People in the United States aren’t protecting themselves sufficiently against the sun’s harmful rays, according to a recent study.
Overall, respondents to a recent large nationwide survey by Advanced Dermatology, a Chicago dermatology practice, found a concerningly low level of consistent sunscreen use, which is vital for preventing skin cancer, the most common malignancy in the United States.
In addition, an analysis of Google search trends showed low levels of worry about skin cancer in a swath of states.
The dermatology practice conducted a nationwide survey of 2,015 U.S. residents. More than half were women, just under three quarters were white and the average age was 38.
Four in 10 of the respondents reported never wearing sunscreen, and seven in 10 said they only did so in the summer. Also, sunscreen users said they limit their use to certain occasions on sunny days.

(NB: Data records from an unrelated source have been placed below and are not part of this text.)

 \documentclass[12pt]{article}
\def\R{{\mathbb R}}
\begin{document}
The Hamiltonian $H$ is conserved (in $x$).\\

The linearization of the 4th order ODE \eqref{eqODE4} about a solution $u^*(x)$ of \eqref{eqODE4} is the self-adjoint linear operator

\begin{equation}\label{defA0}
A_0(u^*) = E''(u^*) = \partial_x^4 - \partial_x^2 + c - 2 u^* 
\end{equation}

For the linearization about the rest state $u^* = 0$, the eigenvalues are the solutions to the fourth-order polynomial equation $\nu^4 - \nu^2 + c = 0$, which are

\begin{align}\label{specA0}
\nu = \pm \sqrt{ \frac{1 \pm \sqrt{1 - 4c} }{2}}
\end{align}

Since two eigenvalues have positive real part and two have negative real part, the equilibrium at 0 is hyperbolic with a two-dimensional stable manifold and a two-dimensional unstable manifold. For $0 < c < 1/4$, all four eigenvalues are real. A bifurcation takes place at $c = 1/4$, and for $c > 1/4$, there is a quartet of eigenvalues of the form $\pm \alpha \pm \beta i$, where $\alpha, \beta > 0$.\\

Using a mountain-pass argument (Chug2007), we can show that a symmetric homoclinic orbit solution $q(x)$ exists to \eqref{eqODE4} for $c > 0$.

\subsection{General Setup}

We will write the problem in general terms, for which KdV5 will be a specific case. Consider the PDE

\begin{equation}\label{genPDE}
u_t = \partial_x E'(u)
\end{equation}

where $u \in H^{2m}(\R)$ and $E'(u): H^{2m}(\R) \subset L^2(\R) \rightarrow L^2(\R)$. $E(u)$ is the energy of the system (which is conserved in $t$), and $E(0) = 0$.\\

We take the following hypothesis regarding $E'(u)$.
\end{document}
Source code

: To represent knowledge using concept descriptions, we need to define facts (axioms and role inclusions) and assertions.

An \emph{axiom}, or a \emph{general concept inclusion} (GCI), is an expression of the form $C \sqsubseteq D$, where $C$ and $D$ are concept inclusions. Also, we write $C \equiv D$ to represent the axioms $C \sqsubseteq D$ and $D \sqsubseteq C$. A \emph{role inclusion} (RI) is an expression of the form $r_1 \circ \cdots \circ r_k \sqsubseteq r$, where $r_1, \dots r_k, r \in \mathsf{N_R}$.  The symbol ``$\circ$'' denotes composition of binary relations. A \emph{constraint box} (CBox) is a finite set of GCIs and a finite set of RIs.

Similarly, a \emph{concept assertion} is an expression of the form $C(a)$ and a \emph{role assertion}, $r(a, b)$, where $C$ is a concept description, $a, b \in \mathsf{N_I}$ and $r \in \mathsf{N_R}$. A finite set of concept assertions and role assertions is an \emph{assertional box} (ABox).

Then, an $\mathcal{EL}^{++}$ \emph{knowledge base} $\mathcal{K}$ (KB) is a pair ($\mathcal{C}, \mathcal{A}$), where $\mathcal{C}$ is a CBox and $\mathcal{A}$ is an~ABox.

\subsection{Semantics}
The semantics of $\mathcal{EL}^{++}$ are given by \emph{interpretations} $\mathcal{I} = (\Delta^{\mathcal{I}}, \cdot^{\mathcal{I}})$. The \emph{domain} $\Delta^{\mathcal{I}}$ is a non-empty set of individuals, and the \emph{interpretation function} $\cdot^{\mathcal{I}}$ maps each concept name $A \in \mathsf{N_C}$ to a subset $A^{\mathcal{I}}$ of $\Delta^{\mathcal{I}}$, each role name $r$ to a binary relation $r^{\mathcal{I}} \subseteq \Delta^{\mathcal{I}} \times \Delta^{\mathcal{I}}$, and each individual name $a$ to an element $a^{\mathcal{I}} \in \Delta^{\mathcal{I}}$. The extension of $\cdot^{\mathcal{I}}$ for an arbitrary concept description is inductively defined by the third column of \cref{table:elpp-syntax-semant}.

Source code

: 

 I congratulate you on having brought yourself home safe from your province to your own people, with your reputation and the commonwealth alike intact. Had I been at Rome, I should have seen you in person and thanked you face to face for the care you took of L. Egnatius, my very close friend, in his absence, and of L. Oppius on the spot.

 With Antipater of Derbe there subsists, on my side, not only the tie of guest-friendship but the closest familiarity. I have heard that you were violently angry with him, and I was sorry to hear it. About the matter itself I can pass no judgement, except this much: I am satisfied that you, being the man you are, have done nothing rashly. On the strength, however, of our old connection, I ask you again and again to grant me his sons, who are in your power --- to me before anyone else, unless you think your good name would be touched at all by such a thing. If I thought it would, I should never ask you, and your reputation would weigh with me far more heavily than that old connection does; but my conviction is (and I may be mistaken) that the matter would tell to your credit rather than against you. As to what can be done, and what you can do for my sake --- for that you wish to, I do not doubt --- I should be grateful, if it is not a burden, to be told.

Just under a quarter of the respondents said they wear sunscreen most of the time. This, according to the investigators, is a cause for concern because some three quarters did not know the major signs of skin cancer. Furthermore, only a bit more than half have ever received a skin cancer screening from a health provider.
The investigators also analyzed Google searches that suggest skin cancer concern, broken down by state, and compared them with skin cancer diagnosis trends.
They found that people in nine states, including the high-risk sunny states Florida and Hawaii, showed evidence of having a population that is extremely concerned about getting skin cancer. However, people living in 24 other states are apparently insufficiently concerned about skin cancer.